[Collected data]
◇ ◇ ◇ ◇ ◇

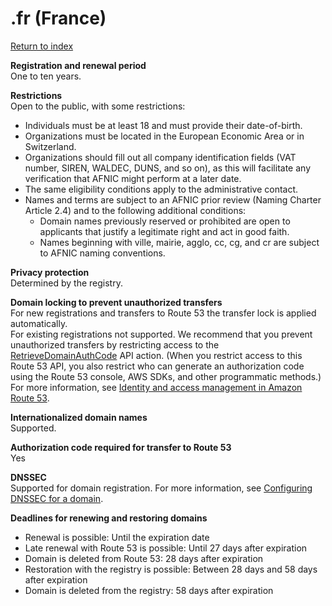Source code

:# \.fr \(France\)<a name="fr"></a>

[Return to index](registrar-tld-list.md#index)

**Registration and renewal period**  
One to ten years\.

**Restrictions**  
Open to the public, with some restrictions:  
+ Individuals must be at least 18 and must provide their date\-of\-birth\. 
+ Organizations must be located in the European Economic Area or in Switzerland\. 
+ Organizations should fill out all company identification fields \(VAT number, SIREN, WALDEC, DUNS, and so on\), as this will facilitate any verification that AFNIC might perform at a later date\.
+ The same eligibility conditions apply to the administrative contact\.
+ Names and terms are subject to an AFNIC prior review \(Naming Charter Article 2\.4\) and to the following additional conditions:
  + Domain names previously reserved or prohibited are open to applicants that justify a legitimate right and act in good faith\.
  + Names beginning with ville, mairie, agglo, cc, cg, and cr are subject to AFNIC naming conventions\. 

**Privacy protection**  
Determined by the registry\.

**Domain locking to prevent unauthorized transfers**  
For new registrations and transfers to Route 53 the transfer lock is applied automatically\.  
For existing registrations not supported\. We recommend that you prevent unauthorized transfers by restricting access to the [RetrieveDomainAuthCode](https://docs.aws.amazon.com/Route53/latest/APIReference/API_domains_RetrieveDomainAuthCode.html) API action\. \(When you restrict access to this Route 53 API, you also restrict who can generate an authorization code using the Route 53 console, AWS SDKs, and other programmatic methods\.\) For more information, see [Identity and access management in Amazon Route 53](auth-and-access-control.md)\.

**Internationalized domain names**  
Supported\.

**Authorization code required for transfer to Route 53**  
Yes

**DNSSEC**  
Supported for domain registration\. For more information, see [Configuring DNSSEC for a domain](domain-configure-dnssec.md)\.

**Deadlines for renewing and restoring domains**  
+ Renewal is possible: Until the expiration date
+ Late renewal with Route 53 is possible: Until 27 days after expiration
+ Domain is deleted from Route 53: 28 days after expiration
+ Restoration with the registry is possible: Between 28 days and 58 days after expiration
+ Domain is deleted from the registry: 58 days after expiration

◇ ◇ ◇ ◇ ◇

* _What you need to do_
Beginning at the line with "provide their date\-of\-birth\." and stopping after the line with "in good faith\.", please write out every line of the data above exactly and nothing else.

* _Your response_
+ Individuals must be at least 18 and must provide their date\-of\-birth\. 
+ Organizations must be located in the European Economic Area or in Switzerland\. 
+ Organizations should fill out all company identification fields \(VAT number, SIREN, WALDEC, DUNS, and so on\), as this will facilitate any verification that AFNIC might perform at a later date\.
+ The same eligibility conditions apply to the administrative contact\.
+ Names and terms are subject to an AFNIC prior review \(Naming Charter Article 2\.4\) and to the following additional conditions:
  + Domain names previously reserved or prohibited are open to applicants that justify a legitimate right and act in good faith\.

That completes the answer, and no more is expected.